Iraque– Como explicar que num país que “nada” em petróleo, a miséria seja a realidade da maioria da população? Desde 1 de Outubro que, com excepção da zona curda, as manifestações têm saído à rua. Exigem a saída dos actuais dirigentes políticos, um poder que acusam de corrupto e incompetente. A repressão tem sido dura: cerca de 500 mortos e vinte mil feridos. Também no Iraque “o povo exige a queda do regime!” e, tal como no Líbano e na Argélia, não há qualquer liderança organizada dos protestos. O poder xiita não está a conseguir lidar com a situação e foi até numa cidade xiita (Nassíria) que a repressão deixou maior marca. O Irão, aliado do actual poder em Bagdad, está também na mira dos manifestantes. O Iraque tem sido um país à deriva desde 2003: desarticulação das instituições do país (exército, polícia, etc..), depois a ascensão da Al Qaeda e, posteriormente, a presença do Estado Islâmico. Entretanto, as grandes petrolíferas instaladas no país utilizam mão de obra estrangeira deixando apenas tarefas menores para os iraquianos. O preço das sucessivas guerras, o desemprego da maioria dos jovens (60% da população tem menos de 25 anos) e a guerra de bastidores entre Estados Unidos e Irão, conduziram o Iraque a uma situação da qual não se sabe como é possível sair. 
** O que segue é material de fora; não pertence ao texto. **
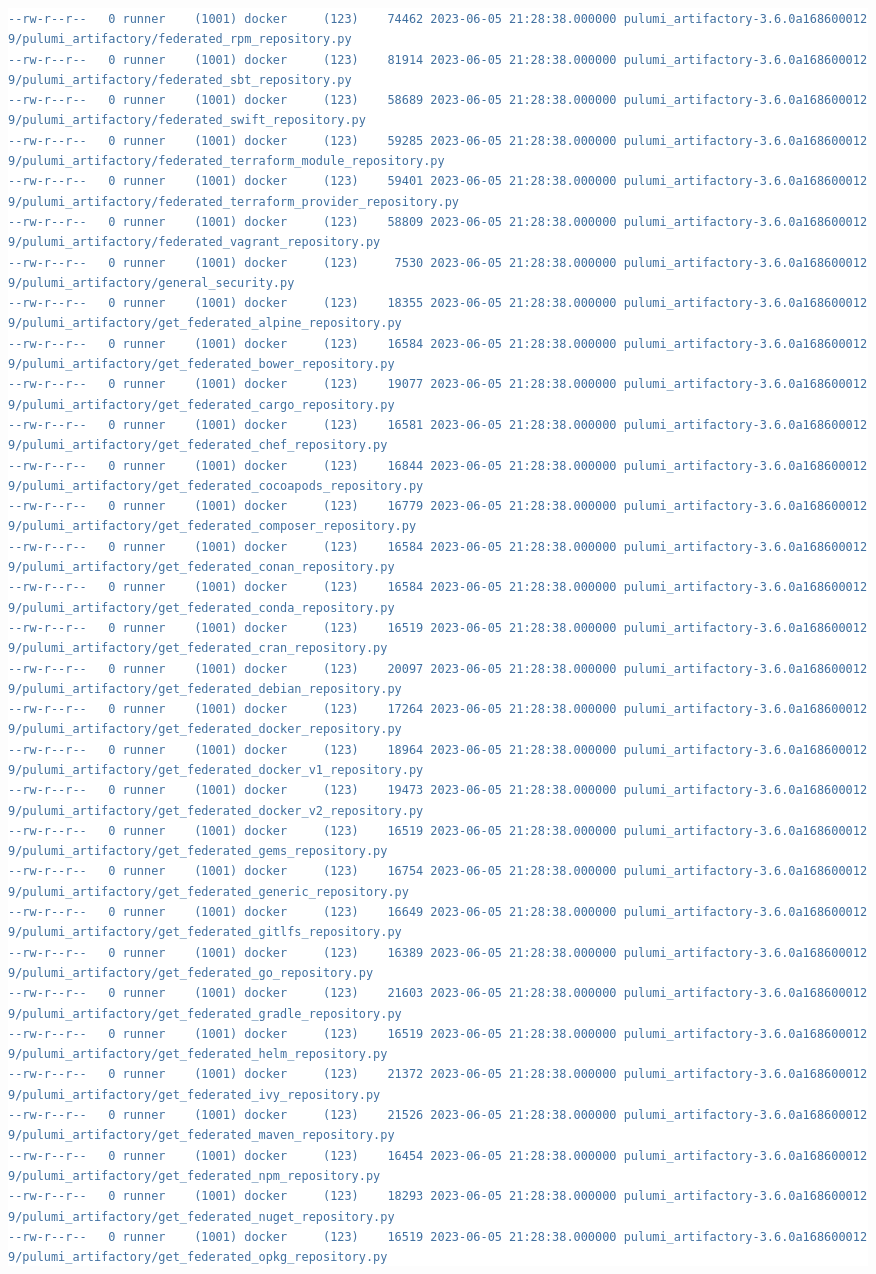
 ```diff
--rw-r--r--   0 runner    (1001) docker     (123)    74462 2023-06-05 21:28:38.000000 pulumi_artifactory-3.6.0a1686000129/pulumi_artifactory/federated_rpm_repository.py
--rw-r--r--   0 runner    (1001) docker     (123)    81914 2023-06-05 21:28:38.000000 pulumi_artifactory-3.6.0a1686000129/pulumi_artifactory/federated_sbt_repository.py
--rw-r--r--   0 runner    (1001) docker     (123)    58689 2023-06-05 21:28:38.000000 pulumi_artifactory-3.6.0a1686000129/pulumi_artifactory/federated_swift_repository.py
--rw-r--r--   0 runner    (1001) docker     (123)    59285 2023-06-05 21:28:38.000000 pulumi_artifactory-3.6.0a1686000129/pulumi_artifactory/federated_terraform_module_repository.py
--rw-r--r--   0 runner    (1001) docker     (123)    59401 2023-06-05 21:28:38.000000 pulumi_artifactory-3.6.0a1686000129/pulumi_artifactory/federated_terraform_provider_repository.py
--rw-r--r--   0 runner    (1001) docker     (123)    58809 2023-06-05 21:28:38.000000 pulumi_artifactory-3.6.0a1686000129/pulumi_artifactory/federated_vagrant_repository.py
--rw-r--r--   0 runner    (1001) docker     (123)     7530 2023-06-05 21:28:38.000000 pulumi_artifactory-3.6.0a1686000129/pulumi_artifactory/general_security.py
--rw-r--r--   0 runner    (1001) docker     (123)    18355 2023-06-05 21:28:38.000000 pulumi_artifactory-3.6.0a1686000129/pulumi_artifactory/get_federated_alpine_repository.py
--rw-r--r--   0 runner    (1001) docker     (123)    16584 2023-06-05 21:28:38.000000 pulumi_artifactory-3.6.0a1686000129/pulumi_artifactory/get_federated_bower_repository.py
--rw-r--r--   0 runner    (1001) docker     (123)    19077 2023-06-05 21:28:38.000000 pulumi_artifactory-3.6.0a1686000129/pulumi_artifactory/get_federated_cargo_repository.py
--rw-r--r--   0 runner    (1001) docker     (123)    16581 2023-06-05 21:28:38.000000 pulumi_artifactory-3.6.0a1686000129/pulumi_artifactory/get_federated_chef_repository.py
--rw-r--r--   0 runner    (1001) docker     (123)    16844 2023-06-05 21:28:38.000000 pulumi_artifactory-3.6.0a1686000129/pulumi_artifactory/get_federated_cocoapods_repository.py
--rw-r--r--   0 runner    (1001) docker     (123)    16779 2023-06-05 21:28:38.000000 pulumi_artifactory-3.6.0a1686000129/pulumi_artifactory/get_federated_composer_repository.py
--rw-r--r--   0 runner    (1001) docker     (123)    16584 2023-06-05 21:28:38.000000 pulumi_artifactory-3.6.0a1686000129/pulumi_artifactory/get_federated_conan_repository.py
--rw-r--r--   0 runner    (1001) docker     (123)    16584 2023-06-05 21:28:38.000000 pulumi_artifactory-3.6.0a1686000129/pulumi_artifactory/get_federated_conda_repository.py
--rw-r--r--   0 runner    (1001) docker     (123)    16519 2023-06-05 21:28:38.000000 pulumi_artifactory-3.6.0a1686000129/pulumi_artifactory/get_federated_cran_repository.py
--rw-r--r--   0 runner    (1001) docker     (123)    20097 2023-06-05 21:28:38.000000 pulumi_artifactory-3.6.0a1686000129/pulumi_artifactory/get_federated_debian_repository.py
--rw-r--r--   0 runner    (1001) docker     (123)    17264 2023-06-05 21:28:38.000000 pulumi_artifactory-3.6.0a1686000129/pulumi_artifactory/get_federated_docker_repository.py
--rw-r--r--   0 runner    (1001) docker     (123)    18964 2023-06-05 21:28:38.000000 pulumi_artifactory-3.6.0a1686000129/pulumi_artifactory/get_federated_docker_v1_repository.py
--rw-r--r--   0 runner    (1001) docker     (123)    19473 2023-06-05 21:28:38.000000 pulumi_artifactory-3.6.0a1686000129/pulumi_artifactory/get_federated_docker_v2_repository.py
--rw-r--r--   0 runner    (1001) docker     (123)    16519 2023-06-05 21:28:38.000000 pulumi_artifactory-3.6.0a1686000129/pulumi_artifactory/get_federated_gems_repository.py
--rw-r--r--   0 runner    (1001) docker     (123)    16754 2023-06-05 21:28:38.000000 pulumi_artifactory-3.6.0a1686000129/pulumi_artifactory/get_federated_generic_repository.py
--rw-r--r--   0 runner    (1001) docker     (123)    16649 2023-06-05 21:28:38.000000 pulumi_artifactory-3.6.0a1686000129/pulumi_artifactory/get_federated_gitlfs_repository.py
--rw-r--r--   0 runner    (1001) docker     (123)    16389 2023-06-05 21:28:38.000000 pulumi_artifactory-3.6.0a1686000129/pulumi_artifactory/get_federated_go_repository.py
--rw-r--r--   0 runner    (1001) docker     (123)    21603 2023-06-05 21:28:38.000000 pulumi_artifactory-3.6.0a1686000129/pulumi_artifactory/get_federated_gradle_repository.py
--rw-r--r--   0 runner    (1001) docker     (123)    16519 2023-06-05 21:28:38.000000 pulumi_artifactory-3.6.0a1686000129/pulumi_artifactory/get_federated_helm_repository.py
--rw-r--r--   0 runner    (1001) docker     (123)    21372 2023-06-05 21:28:38.000000 pulumi_artifactory-3.6.0a1686000129/pulumi_artifactory/get_federated_ivy_repository.py
--rw-r--r--   0 runner    (1001) docker     (123)    21526 2023-06-05 21:28:38.000000 pulumi_artifactory-3.6.0a1686000129/pulumi_artifactory/get_federated_maven_repository.py
--rw-r--r--   0 runner    (1001) docker     (123)    16454 2023-06-05 21:28:38.000000 pulumi_artifactory-3.6.0a1686000129/pulumi_artifactory/get_federated_npm_repository.py
--rw-r--r--   0 runner    (1001) docker     (123)    18293 2023-06-05 21:28:38.000000 pulumi_artifactory-3.6.0a1686000129/pulumi_artifactory/get_federated_nuget_repository.py
--rw-r--r--   0 runner    (1001) docker     (123)    16519 2023-06-05 21:28:38.000000 pulumi_artifactory-3.6.0a1686000129/pulumi_artifactory/get_federated_opkg_repository.py
```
Líbano, Argélia e Iraque, são países em que os ventos da Primavera Árabe de 2011 pouco se fizeram sentir mas onde agora o grito de revolta é semelhante. Houve manifestações, é certo, mas algumas promessas e alterações legislativas foram suficientes para acalmar a “rua”. No Iraque, as preocupações eram outras e as prioridades também. Desta vez o poder político está a braços com protestos que não desarmam. Fartas de miséria e habituadas à violência, as pessoas parecem querer dizer que já nada têm a perder.Líbano(1975-1990) e Argélia (1991-2002) são dois países com memória muito recente de guerras civis que custaram muitos milhares de vidas. São muitos anos de violência que levam a população a reflectir antes de qualquer acto que desestabilize estes países. Apesar disso, os protestos estão na rua, a determinação parece ser grande, e não se sabe como tudo isto vai terminar.